▸ **Task item**
Read through the material below and find each line that has the word "align"; copy it.

========================

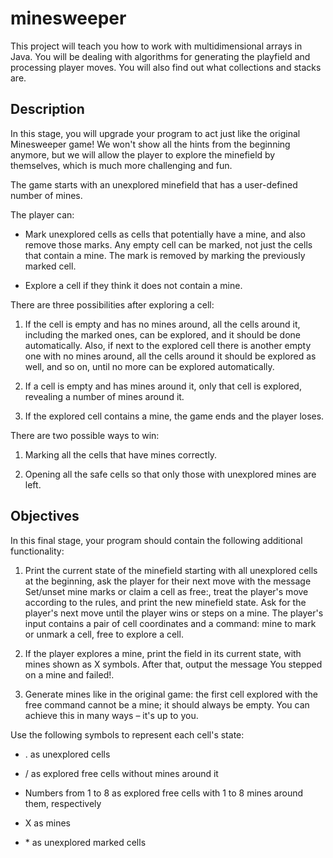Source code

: # minesweeper
This project will teach you how to work with multidimensional arrays in Java. You will be dealing with algorithms for generating the playfield and processing player moves. You will also find out what collections and stacks are.

## Description
In this stage, you will upgrade your program to act just like the original Minesweeper game! We won't show all the hints from the beginning anymore, but we will allow the player to explore the minefield by themselves, which is much more challenging and fun.

The game starts with an unexplored minefield that has a user-defined number of mines.

The player can:

- Mark unexplored cells as cells that potentially have a mine, and also remove those marks. Any empty cell can be marked, not just the cells that contain a mine. The mark is removed by marking the previously marked cell.

- Explore a cell if they think it does not contain a mine.

There are three possibilities after exploring a cell:

1. If the cell is empty and has no mines around, all the cells around it, including the marked ones, can be explored, and it should be done automatically. Also, if next to the explored cell there is another empty one with no mines around, all the cells around it should be explored as well, and so on, until no more can be explored automatically.

2. If a cell is empty and has mines around it, only that cell is explored, revealing a number of mines around it.

3. If the explored cell contains a mine, the game ends and the player loses.

There are two possible ways to win:

1. Marking all the cells that have mines correctly.

2. Opening all the safe cells so that only those with unexplored mines are left.

## Objectives
In this final stage, your program should contain the following additional functionality:

1. Print the current state of the minefield starting with all unexplored cells at the beginning, ask the player for their next move with the message Set/unset mine marks or claim a cell as free:, treat the player's move according to the rules, and print the new minefield state. Ask for the player's next move until the player wins or steps on a mine. The player's input contains a pair of cell coordinates and a command: mine to mark or unmark a cell, free to explore a cell.

2. If the player explores a mine, print the field in its current state, with mines shown as X symbols. After that, output the message You stepped on a mine and failed!.

3. Generate mines like in the original game: the first cell explored with the free command cannot be a mine; it should always be empty. You can achieve this in many ways – it's up to you.

Use the following symbols to represent each cell's state:

- . as unexplored cells

- / as explored free cells without mines around it

- Numbers from 1 to 8 as explored free cells with 1 to 8 mines around them, respectively

- X as mines

- \* as unexplored marked cells
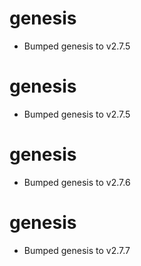 
# genesis

- Bumped genesis to v2.7.5

# genesis

- Bumped genesis to v2.7.5

# genesis

- Bumped genesis to v2.7.6

# genesis

- Bumped genesis to v2.7.7
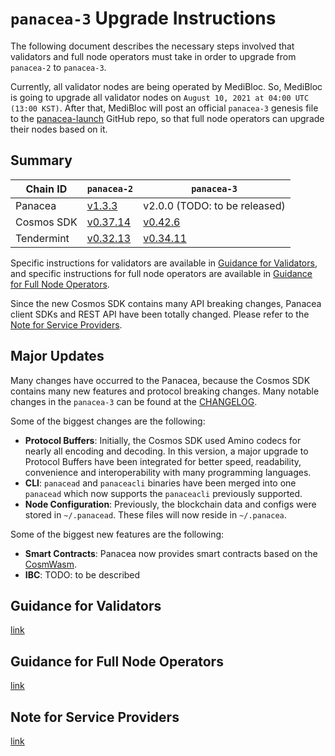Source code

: # `panacea-3` Upgrade Instructions

The following document describes the necessary steps involved that validators and
full node operators must take in order to upgrade from `panacea-2` to `panacea-3`.

Currently, all validator nodes are being operated by MediBloc.
So, MediBloc is going to upgrade all validator nodes on `August 10, 2021 at 04:00 UTC (13:00 KST)`.
After that, MediBloc will post an official `panacea-3` genesis file to the [panacea-launch](https://github.com/medibloc/panacea-launch/panacea-3/genesis.json) GitHub repo,
so that full node operators can upgrade their nodes based on it.


## Summary

|Chain ID|`panacea-2`|`panacea-3`|
|--------|-----------|-----------|
|Panacea|[v1.3.3](https://github.com/medibloc/panacea-core/releases/tag/v1.3.3)|v2.0.0 (TODO: to be released)|
|Cosmos SDK|[v0.37.14](https://github.com/cosmos/cosmos-sdk/releases/tag/v0.37.14)|[v0.42.6](https://github.com/cosmos/cosmos-sdk/releases/tag/v0.42.6)|
|Tendermint|[v0.32.13](https://github.com/tendermint/tendermint/releases/tag/v0.32.13)|[v0.34.11](https://github.com/tendermint/tendermint/releases/tag/v0.34.11)|

Specific instructions for validators are available in [Guidance for Validators](upgrade-validator.md),
and specific instructions for full node operators are available in [Guidance for Full Node Operators](upgrade-fullnode.md).

Since the new Cosmos SDK contains many API breaking changes, Panacea client SDKs and REST API have been totally changed.
Please refer to the [Note for Service Providers](note-for-service-providers.md).


## Major Updates

Many changes have occurred to the Panacea, because the Cosmos SDK contains many new features and protocol breaking changes.
Many notable changes in the `panacea-3` can be found at the [CHANGELOG](https://github.com/medibloc/panacea-core/blob/master/CHANGELOG.md).

Some of the biggest changes are the following:

- **Protocol Buffers**: Initially, the Cosmos SDK used Amino codecs for nearly all encoding and decoding.
In this version, a major upgrade to Protocol Buffers have been integrated for better speed, readability, convenience and interoperability with many programming languages.
- **CLI**: `panacead` and `panaceacli` binaries have been merged into one `panacead` which now supports the `panaceacli` previously supported.
- **Node Configuration**: Previously, the blockchain data and configs were stored in `~/.panacead`. These files will now reside in `~/.panacea`.
  
Some of the biggest new features are the following:

- **Smart Contracts**: Panacea now provides smart contracts based on the [CosmWasm](https://cosmwasm.com/).
- **IBC**: TODO: to be described


## Guidance for Validators

[link](upgrade-validator.md)


## Guidance for Full Node Operators

[link](upgrade-fullnode.md)


## Note for Service Providers

[link](note-for-service-providers.md)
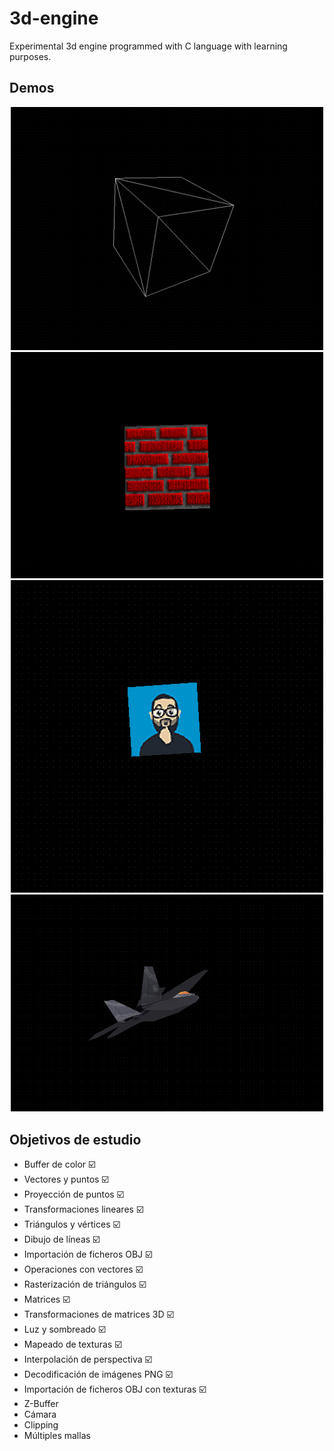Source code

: # 3d-engine

Experimental 3d engine programmed with C language with learning purposes.

## Demos

<div style="text-align:center;"><img src="/docs/demo_01.gif" width="500px"/></div>

<div style="text-align:center;"><img src="/docs/demo_02.gif" width="500px"/></div>

<div style="text-align:center;"><img src="/docs/demo_03.gif" width="500px"/></div>

<div style="text-align:center;"><img src="/docs/demo_04.gif" width="500px"/></div>

## Objetivos de estudio

- Buffer de color ☑️
- Vectores y puntos ☑️
- Proyección de puntos ☑️
- Transformaciones lineares ☑️
- Triángulos y vértices ☑️
- Dibujo de líneas ☑️
- Importación de ficheros OBJ ☑️
- Operaciones con vectores ☑️
- Rasterización de triángulos ☑️
- Matrices ☑️
- Transformaciones de matrices 3D ☑️
- Luz y sombreado ☑️
- Mapeado de texturas ☑️
- Interpolación de perspectiva ☑️
- Decodificación de imágenes PNG ☑️
- Importación de ficheros OBJ con texturas ☑️
- Z-Buffer
- Cámara
- Clipping
- Múltiples mallas
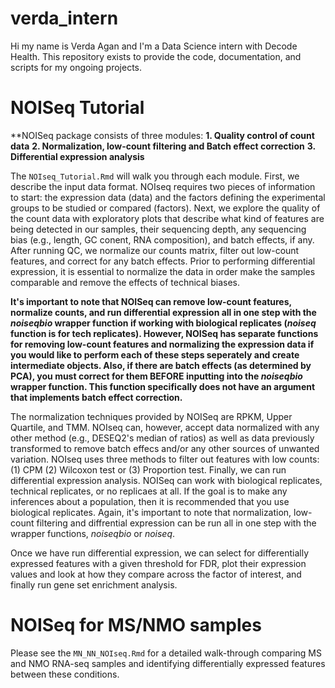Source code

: # verda_intern
Hi my name is Verda Agan and I'm a Data Science intern with Decode Health. This repository exists to provide the code, documentation, and scripts for my ongoing projects. 

# NOISeq Tutorial
**NOISeq package consists of three modules: 
**1. Quality control of count data**
**2. Normalization, low-count filtering and Batch effect correction**
**3. Differential expression analysis**

The ``NOIseq_Tutorial.Rmd`` will walk you through each module. First, we describe the input data format. NOIseq requires two pieces of information to start: the expression data (data) and the factors defining the experimental groups to be studied or compared (factors). Next, we explore the quality of the count data with exploratory plots that describe what kind of features are being detected in our samples, their sequencing depth, any sequencing bias (e.g., length, GC conent, RNA composition), and batch effects, if any. After running QC, we normalize our counts matrix, filter out low-count features, and correct for any batch effects. Prior to performing differential expression, it is essential to normalize the data in order make the samples comparable and remove the effects of technical biases.

**It's important to note that NOISeq can remove low-count features, normalize counts, and run differential expression all in one step with the *noiseqbio* wrapper function if working with biological replicates (*noiseq* function is for tech replicates). However, NOISeq has separate functions for removing low-count features and normalizing the expression data if you would like to perform each of these steps seperately and create intermediate objects. Also, if there are batch effects (as determined by PCA), you must correct for them BEFORE inputting into the *noiseqbio* wrapper function. This function specifically does not have an argument that implements batch effect correction.**

The normalization techniques provided by NOISeq are RPKM, Upper Quartile, and TMM. NOIseq can, however, accept data normalized with any other method (e.g., DESEQ2's median of ratios) as well as data previously transformed to remove batch effecs and/or any other sources of unwanted variation. NOIseq uses three methods to filter out features with low counts: (1) CPM (2) Wilcoxon test or (3) Proportion test. Finally, we can run differential expression analysis. NOISeq can work with biological replicates, technical replicates, or no replicaes at all. If the goal is to make any inferences about a population, then it is recommended that you use biological replicates. Again, it's important to note that normalization, low-count filtering and diffrential expression can be run all in one step with the wrapper functions, *noiseqbio* or *noiseq*.

Once we have run differential expression, we can select for differentially expressed features with a given threshold for FDR, plot their expression values and look at how they compare across the factor of interest, and finally run gene set enrichment analysis.

# NOISeq for MS/NMO samples
Please see the ``MN_NN_NOIseq.Rmd`` for a detailed walk-through comparing MS and NMO RNA-seq samples and identifying differentially expressed features between these conditions.
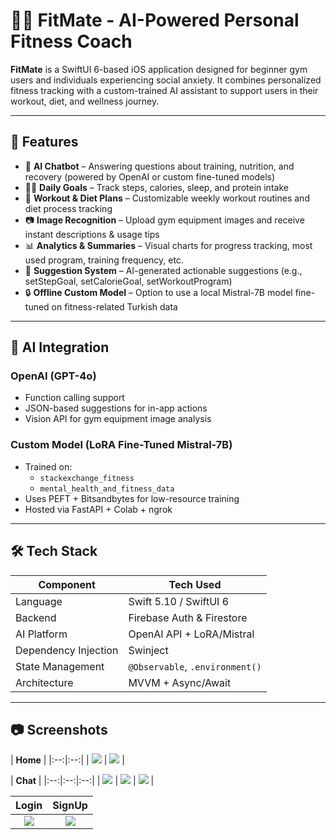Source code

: # 🏋️‍♀️ FitMate - AI-Powered Personal Fitness Coach

**FitMate** is a SwiftUI 6-based iOS application designed for beginner gym users and individuals experiencing social anxiety. It combines personalized fitness tracking with a custom-trained AI assistant to support users in their workout, diet, and wellness journey.

---

## 📱 Features

- 🧠 **AI Chatbot** – Answering questions about training, nutrition, and recovery (powered by OpenAI or custom fine-tuned models)
- 🏃‍♂️ **Daily Goals** – Track steps, calories, sleep, and protein intake
- 📝 **Workout & Diet Plans** – Customizable weekly workout routines and diet process tracking
- 📷 **Image Recognition** – Upload gym equipment images and receive instant descriptions & usage tips
- 📊 **Analytics & Summaries** – Visual charts for progress tracking, most used program, training frequency, etc.
- 🔁 **Suggestion System** – AI-generated actionable suggestions (e.g., setStepGoal, setCalorieGoal, setWorkoutProgram)
- 🔒 **Offline Custom Model** – Option to use a local Mistral-7B model fine-tuned on fitness-related Turkish data

---

## 🧠 AI Integration

### OpenAI (GPT-4o)
- Function calling support
- JSON-based suggestions for in-app actions
- Vision API for gym equipment image analysis

### Custom Model (LoRA Fine-Tuned Mistral-7B)
- Trained on:
  - `stackexchange_fitness`
  - `mental_health_and_fitness_data`
- Uses PEFT + Bitsandbytes for low-resource training
- Hosted via FastAPI + Colab + ngrok

---

## 🛠️ Tech Stack

| Component       | Tech Used                     |
|----------------|-------------------------------|
| Language        | Swift 5.10 / SwiftUI 6        |
| Backend         | Firebase Auth & Firestore     |
| AI Platform     | OpenAI API + LoRA/Mistral     |
| Dependency Injection | Swinject               |
| State Management| `@Observable`, `.environment()` |
| Architecture    | MVVM + Async/Await            |

---

## 📷 Screenshots

| **Home** |
|:--:|:--:|
| ![](screenshots/home_1.PNG) | ![](screenshots/home_2.PNG) |

| **Chat** |
|:--:|:--:|:--:|
| ![](screenshots/openai_1.PNG) | ![](screenshots/openai_2.PNG) | ![](screenshots/mistral.PNG) |


| **Login** | **SignUp** |
|:--:|:--:|
| ![](screenshots/login.PNG) | ![](screenshots/sign_up.PNG) |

========================

▸ **Response below**
<div style="text-align:center;"><img src="/docs/demo_01.gif" width="500px"/></div>
<div style="text-align:center;"><img src="/docs/demo_02.gif" width="500px"/></div>
<div style="text-align:center;"><img src="/docs/demo_03.gif" width="500px"/></div>
<div style="text-align:center;"><img src="/docs/demo_04.gif" width="500px"/></div>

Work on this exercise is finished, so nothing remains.